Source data

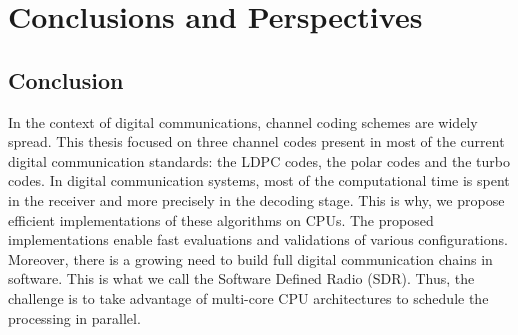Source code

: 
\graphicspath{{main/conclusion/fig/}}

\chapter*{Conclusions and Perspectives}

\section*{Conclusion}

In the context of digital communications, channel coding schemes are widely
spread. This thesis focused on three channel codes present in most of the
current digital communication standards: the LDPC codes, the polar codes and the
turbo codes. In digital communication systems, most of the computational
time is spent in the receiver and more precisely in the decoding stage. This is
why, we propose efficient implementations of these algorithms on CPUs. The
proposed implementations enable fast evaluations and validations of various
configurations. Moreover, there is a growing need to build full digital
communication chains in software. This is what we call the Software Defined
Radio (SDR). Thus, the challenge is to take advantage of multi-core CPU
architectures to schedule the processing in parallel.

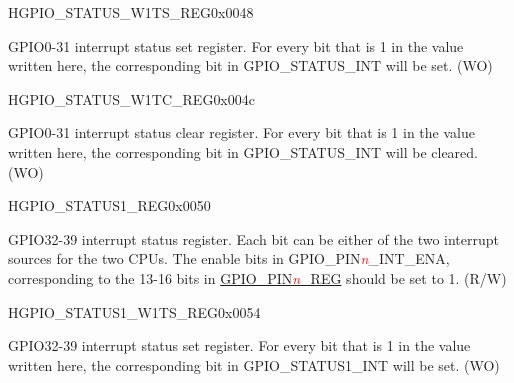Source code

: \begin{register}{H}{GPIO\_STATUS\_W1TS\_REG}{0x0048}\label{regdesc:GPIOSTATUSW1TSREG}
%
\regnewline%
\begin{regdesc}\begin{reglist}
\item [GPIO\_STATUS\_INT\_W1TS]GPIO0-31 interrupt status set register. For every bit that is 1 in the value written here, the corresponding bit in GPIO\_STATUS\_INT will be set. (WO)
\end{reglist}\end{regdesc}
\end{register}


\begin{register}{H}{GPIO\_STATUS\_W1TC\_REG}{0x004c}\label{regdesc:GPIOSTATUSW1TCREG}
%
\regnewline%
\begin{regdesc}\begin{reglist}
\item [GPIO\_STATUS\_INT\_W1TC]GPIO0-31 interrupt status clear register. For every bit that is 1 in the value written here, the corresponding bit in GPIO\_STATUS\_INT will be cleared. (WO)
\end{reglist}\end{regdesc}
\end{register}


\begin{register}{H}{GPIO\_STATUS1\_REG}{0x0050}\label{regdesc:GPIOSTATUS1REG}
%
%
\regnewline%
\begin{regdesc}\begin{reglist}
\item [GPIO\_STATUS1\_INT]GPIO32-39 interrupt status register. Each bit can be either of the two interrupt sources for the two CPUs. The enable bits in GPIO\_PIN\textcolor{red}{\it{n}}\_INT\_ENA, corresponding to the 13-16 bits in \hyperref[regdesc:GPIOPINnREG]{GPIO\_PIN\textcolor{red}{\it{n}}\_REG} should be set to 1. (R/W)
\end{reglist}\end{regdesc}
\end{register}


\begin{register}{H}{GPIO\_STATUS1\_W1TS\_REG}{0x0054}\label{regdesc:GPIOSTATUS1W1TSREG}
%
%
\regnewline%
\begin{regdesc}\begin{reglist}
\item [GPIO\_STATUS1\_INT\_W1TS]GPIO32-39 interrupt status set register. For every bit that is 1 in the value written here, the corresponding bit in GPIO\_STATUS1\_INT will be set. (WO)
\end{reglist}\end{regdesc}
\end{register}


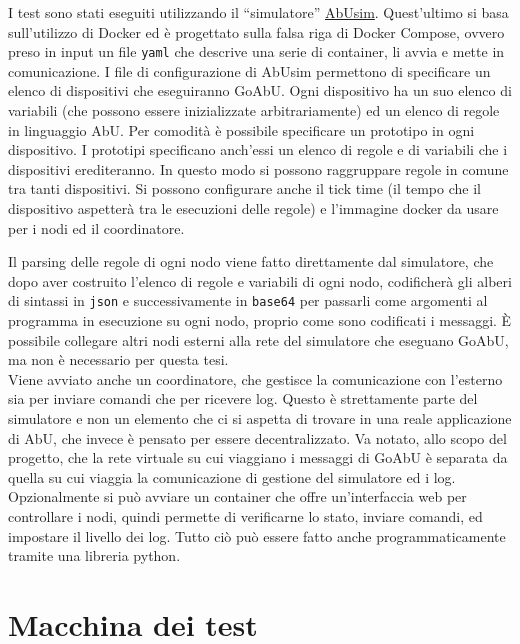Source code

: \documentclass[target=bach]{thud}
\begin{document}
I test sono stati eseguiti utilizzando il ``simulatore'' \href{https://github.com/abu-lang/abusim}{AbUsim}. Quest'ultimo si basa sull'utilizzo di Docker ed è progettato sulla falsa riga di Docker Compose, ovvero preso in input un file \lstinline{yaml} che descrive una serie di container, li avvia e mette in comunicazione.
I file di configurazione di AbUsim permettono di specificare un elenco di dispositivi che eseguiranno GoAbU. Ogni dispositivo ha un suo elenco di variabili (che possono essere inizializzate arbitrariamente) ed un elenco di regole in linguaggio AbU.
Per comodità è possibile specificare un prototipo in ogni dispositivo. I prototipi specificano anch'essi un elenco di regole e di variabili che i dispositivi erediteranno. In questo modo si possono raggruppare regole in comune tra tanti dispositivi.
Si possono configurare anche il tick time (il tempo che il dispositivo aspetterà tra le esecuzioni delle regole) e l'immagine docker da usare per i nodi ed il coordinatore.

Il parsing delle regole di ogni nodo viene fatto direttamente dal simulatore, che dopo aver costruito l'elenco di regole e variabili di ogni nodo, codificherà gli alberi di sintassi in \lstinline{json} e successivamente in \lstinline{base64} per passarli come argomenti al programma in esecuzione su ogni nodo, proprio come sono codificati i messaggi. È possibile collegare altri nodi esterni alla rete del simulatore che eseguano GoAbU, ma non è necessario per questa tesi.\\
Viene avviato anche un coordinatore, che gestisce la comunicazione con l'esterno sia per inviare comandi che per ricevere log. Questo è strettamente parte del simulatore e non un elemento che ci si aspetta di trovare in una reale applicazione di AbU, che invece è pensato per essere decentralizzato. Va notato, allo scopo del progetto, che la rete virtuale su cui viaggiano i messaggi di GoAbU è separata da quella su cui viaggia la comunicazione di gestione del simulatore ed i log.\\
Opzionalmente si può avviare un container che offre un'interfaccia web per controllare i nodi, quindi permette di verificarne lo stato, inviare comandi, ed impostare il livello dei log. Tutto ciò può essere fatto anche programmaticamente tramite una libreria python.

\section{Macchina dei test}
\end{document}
---
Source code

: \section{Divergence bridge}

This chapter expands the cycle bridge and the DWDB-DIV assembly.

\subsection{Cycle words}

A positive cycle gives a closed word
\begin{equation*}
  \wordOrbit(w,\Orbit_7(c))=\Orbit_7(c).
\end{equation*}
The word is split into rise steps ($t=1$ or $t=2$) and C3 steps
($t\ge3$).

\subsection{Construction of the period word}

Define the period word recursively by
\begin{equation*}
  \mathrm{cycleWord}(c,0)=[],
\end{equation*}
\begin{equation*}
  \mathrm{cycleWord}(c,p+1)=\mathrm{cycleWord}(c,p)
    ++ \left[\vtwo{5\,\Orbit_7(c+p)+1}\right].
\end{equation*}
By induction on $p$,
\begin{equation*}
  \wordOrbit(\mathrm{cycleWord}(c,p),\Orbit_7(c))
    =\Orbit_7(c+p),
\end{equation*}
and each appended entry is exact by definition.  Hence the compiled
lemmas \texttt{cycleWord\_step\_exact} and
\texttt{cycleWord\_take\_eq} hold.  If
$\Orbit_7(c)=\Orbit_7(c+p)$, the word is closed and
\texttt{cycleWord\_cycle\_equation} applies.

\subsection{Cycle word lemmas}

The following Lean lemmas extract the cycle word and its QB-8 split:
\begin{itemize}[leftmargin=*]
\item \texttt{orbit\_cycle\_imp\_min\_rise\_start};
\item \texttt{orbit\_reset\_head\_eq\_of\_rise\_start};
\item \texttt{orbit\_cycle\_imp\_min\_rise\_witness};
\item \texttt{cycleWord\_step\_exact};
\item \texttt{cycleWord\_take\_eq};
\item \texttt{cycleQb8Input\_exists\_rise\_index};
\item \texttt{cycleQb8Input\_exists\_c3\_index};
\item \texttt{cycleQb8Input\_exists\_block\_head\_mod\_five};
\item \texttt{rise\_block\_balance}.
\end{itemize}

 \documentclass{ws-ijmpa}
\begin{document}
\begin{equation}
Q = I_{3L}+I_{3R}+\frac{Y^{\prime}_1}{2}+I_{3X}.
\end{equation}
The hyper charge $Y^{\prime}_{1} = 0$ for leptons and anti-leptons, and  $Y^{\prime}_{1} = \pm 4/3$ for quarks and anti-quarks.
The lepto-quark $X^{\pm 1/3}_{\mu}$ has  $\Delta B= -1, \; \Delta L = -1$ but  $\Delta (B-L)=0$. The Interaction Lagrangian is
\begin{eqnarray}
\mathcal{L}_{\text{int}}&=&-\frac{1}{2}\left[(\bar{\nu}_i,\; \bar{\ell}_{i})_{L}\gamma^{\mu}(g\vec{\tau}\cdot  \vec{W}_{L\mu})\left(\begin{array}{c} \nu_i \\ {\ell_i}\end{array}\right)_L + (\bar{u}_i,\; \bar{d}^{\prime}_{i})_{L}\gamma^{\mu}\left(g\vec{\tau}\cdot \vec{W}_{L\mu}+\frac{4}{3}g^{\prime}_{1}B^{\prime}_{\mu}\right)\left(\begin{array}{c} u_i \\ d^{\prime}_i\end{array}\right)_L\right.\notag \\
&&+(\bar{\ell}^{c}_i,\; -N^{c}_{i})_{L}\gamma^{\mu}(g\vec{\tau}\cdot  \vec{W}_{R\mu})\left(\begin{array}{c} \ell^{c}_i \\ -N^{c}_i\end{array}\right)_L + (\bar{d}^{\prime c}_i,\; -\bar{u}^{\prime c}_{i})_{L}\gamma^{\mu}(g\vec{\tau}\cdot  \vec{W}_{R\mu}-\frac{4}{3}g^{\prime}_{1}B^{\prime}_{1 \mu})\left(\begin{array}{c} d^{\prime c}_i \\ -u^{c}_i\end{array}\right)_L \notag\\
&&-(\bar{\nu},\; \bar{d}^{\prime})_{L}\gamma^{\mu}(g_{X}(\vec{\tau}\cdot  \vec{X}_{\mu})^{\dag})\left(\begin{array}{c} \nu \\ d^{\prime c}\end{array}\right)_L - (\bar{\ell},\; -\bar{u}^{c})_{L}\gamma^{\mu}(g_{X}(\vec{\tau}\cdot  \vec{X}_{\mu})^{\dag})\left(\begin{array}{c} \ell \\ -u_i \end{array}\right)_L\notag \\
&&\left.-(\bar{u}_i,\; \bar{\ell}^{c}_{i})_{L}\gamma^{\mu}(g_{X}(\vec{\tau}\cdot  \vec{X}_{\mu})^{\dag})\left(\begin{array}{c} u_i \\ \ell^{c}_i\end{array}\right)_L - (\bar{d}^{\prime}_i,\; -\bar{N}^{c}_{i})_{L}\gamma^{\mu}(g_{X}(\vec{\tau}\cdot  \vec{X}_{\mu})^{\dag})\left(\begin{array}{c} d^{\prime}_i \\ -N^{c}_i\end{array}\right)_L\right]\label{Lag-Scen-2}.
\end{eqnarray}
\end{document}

What to work on |
If a line above contains the word "bridge", list it.

The answer |
: \section{Divergence bridge}
This chapter expands the cycle bridge and the DWDB-DIV assembly.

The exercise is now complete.